Le travail avec le Mouvement familial ATD Quart Monde, ce que nous entendons, ce que nous voyons, ce que nous vivons nous confrontent constamment aux mêmes réalités, inséparables les unes des autres et toutes caractéristiques de la pauvreté.

Ainsi la pauvreté, c'est le chômage de longue durée, le fait d'être sans abri ou de vivre en habitat précaire, l'absence de sécurité financière mais aussi et avant tout une formation insuffisante - je ne pense pas uniquement à la formation scolaire mais plus à la formation qui fait de l'homme un citoyen responsable et autonome. Mais c'est aussi l'angoisse face à la vie, l'absence de confiance dans les autorités, le fait d'être confiné dans un rôle et, ce qui est le plus grave et par conséquent particulièrement important, le fait de perdre ses droits car plus personne n'y fait attention. On devient un marginal au ban de la société.
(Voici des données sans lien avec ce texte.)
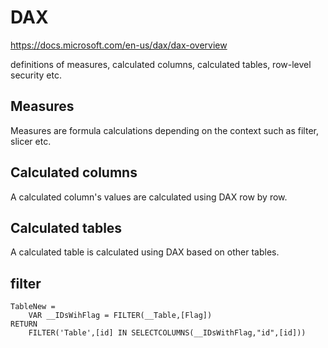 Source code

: # DAX

https://docs.microsoft.com/en-us/dax/dax-overview

definitions of measures, calculated columns, calculated tables, row-level security etc.

## Measures
Measures are formula calculations depending on the context such as filter, slicer etc.

## Calculated columns
A calculated column's values are calculated using DAX row by row.

## Calculated tables
A calculated table is calculated using DAX based on other tables.

## filter
```
TableNew =
    VAR __IDsWihFlag = FILTER(__Table,[Flag])
RETURN
    FILTER('Table',[id] IN SELECTCOLUMNS(__IDsWithFlag,"id",[id]))
```
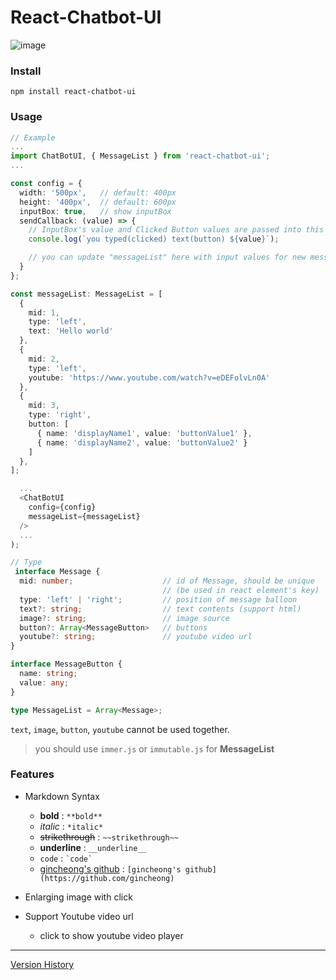 # React-Chatbot-UI

![image](https://user-images.githubusercontent.com/24225401/118268949-09405700-b4f9-11eb-9b96-cc3acc3f35de.png)

### Install

`npm install react-chatbot-ui`

### Usage
```ts
// Example
...
import ChatBotUI, { MessageList } from 'react-chatbot-ui';
...

const config = {
  width: '500px',   // default: 400px
  height: '400px',  // default: 600px
  inputBox: true,   // show inputBox
  sendCallback: (value) => {
    // InputBox's value and Clicked Button values are passed into this function
    console.log(`you typed(clicked) text(button) ${value}`);

    // you can update "messageList" here with input values for new message
  }
};

const messageList: MessageList = [
  {
    mid: 1,
    type: 'left', 
    text: 'Hello world'
  },
  {
    mid: 2,
    type: 'left', 
    youtube: 'https://www.youtube.com/watch?v=eDEFolvLn0A'
  },
  {
    mid: 3,
    type: 'right', 
    button: [
      { name: 'displayName1', value: 'buttonValue1' },
      { name: 'displayName2', value: 'buttonValue2' }
    ]
  },
];

  ...
  <ChatBotUI
    config={config}
    messageList={messageList}
  />
  ...
);
```

```ts
// Type
 interface Message {
  mid: number;                    // id of Message, should be unique
                                  // (be used in react element's key)
  type: 'left' | 'right';         // position of message balloon
  text?: string;                  // text contents (support html)
  image?: string;                 // image source
  button?: Array<MessageButton>   // buttons
  youtube?: string;               // youtube video url
}

interface MessageButton {
  name: string;
  value: any;
}

type MessageList = Array<Message>;
```
`text`, `image`, `button`, `youtube` cannot be used together.

> you should use `immer.js` or `immutable.js` for **MessageList**

### Features
- Markdown Syntax
  - **bold** : `**bold**`
  - *italic* : `*italic*`
  - ~~strikethrough~~ : `~~strikethrough~~`
  - __underline__ : `__underline__`
  - `code` : ``` `code` ```
  - [gincheong's github](https://github.com/gincheong) : `[gincheong's github](https://github.com/gincheong)`

- Enlarging image with click

- Support Youtube video url
  - click to show youtube video player

---
[Version History](./version_history.md) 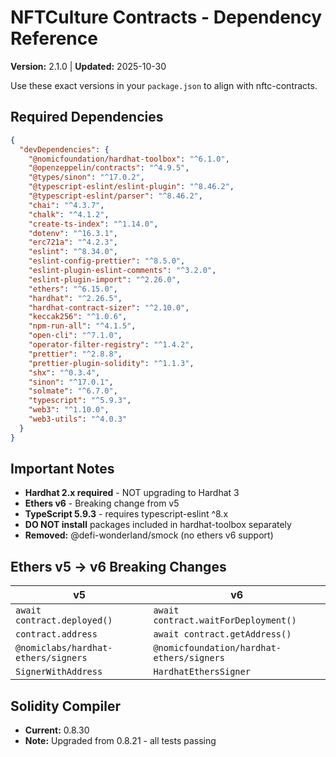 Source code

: # NFTCulture Contracts - Dependency Reference

**Version:** 2.1.0 | **Updated:** 2025-10-30

Use these exact versions in your `package.json` to align with nftc-contracts.

## Required Dependencies

```json
{
  "devDependencies": {
    "@nomicfoundation/hardhat-toolbox": "^6.1.0",
    "@openzeppelin/contracts": "^4.9.5",
    "@types/sinon": "^17.0.2",
    "@typescript-eslint/eslint-plugin": "^8.46.2",
    "@typescript-eslint/parser": "^8.46.2",
    "chai": "^4.3.7",
    "chalk": "^4.1.2",
    "create-ts-index": "^1.14.0",
    "dotenv": "^16.3.1",
    "erc721a": "^4.2.3",
    "eslint": "^8.34.0",
    "eslint-config-prettier": "^8.5.0",
    "eslint-plugin-eslint-comments": "^3.2.0",
    "eslint-plugin-import": "^2.26.0",
    "ethers": "^6.15.0",
    "hardhat": "^2.26.5",
    "hardhat-contract-sizer": "^2.10.0",
    "keccak256": "^1.0.6",
    "npm-run-all": "^4.1.5",
    "open-cli": "^7.1.0",
    "operator-filter-registry": "^1.4.2",
    "prettier": "^2.8.8",
    "prettier-plugin-solidity": "^1.1.3",
    "shx": "^0.3.4",
    "sinon": "^17.0.1",
    "solmate": "^6.7.0",
    "typescript": "^5.9.3",
    "web3": "^1.10.0",
    "web3-utils": "^4.0.3"
  }
}
```

## Important Notes

- **Hardhat 2.x required** - NOT upgrading to Hardhat 3
- **Ethers v6** - Breaking change from v5
- **TypeScript 5.9.3** - requires typescript-eslint ^8.x
- **DO NOT install** packages included in hardhat-toolbox separately
- **Removed:** @defi-wonderland/smock (no ethers v6 support)

## Ethers v5 → v6 Breaking Changes

| v5 | v6 |
|---|---|
| `await contract.deployed()` | `await contract.waitForDeployment()` |
| `contract.address` | `await contract.getAddress()` |
| `@nomiclabs/hardhat-ethers/signers` | `@nomicfoundation/hardhat-ethers/signers` |
| `SignerWithAddress` | `HardhatEthersSigner` |

## Solidity Compiler

- **Current:** 0.8.30
- **Note:** Upgraded from 0.8.21 - all tests passing
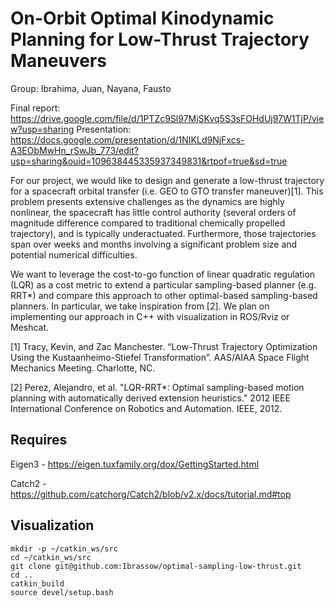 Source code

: # On-Orbit Optimal Kinodynamic Planning for Low-Thrust Trajectory Maneuvers

Group: Ibrahima, Juan, Nayana, Fausto

Final report: https://drive.google.com/file/d/1PTZc9Sl97MjSKvq5S3sFOHdUj97W1TjP/view?usp=sharing 
Presentation: https://docs.google.com/presentation/d/1NIKLd9NjFxcs-A3EObMwHn_rSwJb_773/edit?usp=sharing&ouid=109638445335937349831&rtpof=true&sd=true 

For our project, we would like to design and generate a low-thrust trajectory for a spacecraft orbital transfer (i.e. GEO to GTO transfer maneuver)[1]. This problem presents extensive challenges as the dynamics are highly nonlinear, the spacecraft has little control authority (several orders of magnitude difference compared to traditional chemically propelled trajectory), and is typically underactuated. Furthermore, those trajectories span over weeks and months involving a significant problem size and potential numerical difficulties.

We want to leverage the cost-to-go function of linear quadratic regulation (LQR) as a cost metric to extend a particular sampling-based planner (e.g. RRT*) and compare this approach to other optimal-based sampling-based planners. In particular, we take inspiration from [2]. We plan on implementing our approach in C++ with visualization in ROS/Rviz or Meshcat.  

[1] Tracy, Kevin, and Zac Manchester. “Low-Thrust Trajectory Optimization Using the Kustaanheimo-Stiefel Transformation”. AAS/AIAA Space Flight Mechanics Meeting. Charlotte, NC.

[2] Perez, Alejandro, et al. "LQR-RRT*: Optimal sampling-based motion planning with automatically derived extension heuristics." 2012 IEEE International Conference on Robotics and Automation. IEEE, 2012.

## Requires 

Eigen3 - https://eigen.tuxfamily.org/dox/GettingStarted.html

Catch2 - https://github.com/catchorg/Catch2/blob/v2.x/docs/tutorial.md#top 

## Visualization 

```
mkdir -p ~/catkin_ws/src
cd ~/catkin_ws/src
git clone git@github.com:Ibrassow/optimal-sampling-low-thrust.git
cd ..
catkin_build
source devel/setup.bash
```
Derrière tous ces aspects se cachent des expériences que l'on doit accepter. Un combat significatif contre la pauvreté n'est possible que si l'on tient compte de ces expériences vécues. Le Parlement européen, dans sa résolution du 11 mars 1993, est d'avis que seule une participation illimitée des personnes défavorisées aux travaux, à la mise en œuvre et à l'estimation des réformes qui leur sont destin‚es est apte à en garantir le succès.

Ce que j'ai vécu depuis la prime enfance a marqué mon existence entière. J'ai encore aujourd'hui des difficultés à vivre malgré un travail bien rémunéré et je ne peux toujours pas garantir à ma famille une sécurité à long terme car, mise à part la sécurité financière actuelle, tout me manque. Je vis toujours avec le sentiment omniprésent d'être dépendant des autres, de ne jamais pouvoir être sûr car on n'a pas le droit d'être comme les autres, d'être regardés comme eux.

Quand moi et, avec moi, plusieurs milliers de familles essayons de bâtir des fondements stables à notre existence et à l'avenir de nos enfants, nous échouons simplement parce que cela n'intéresse que nous.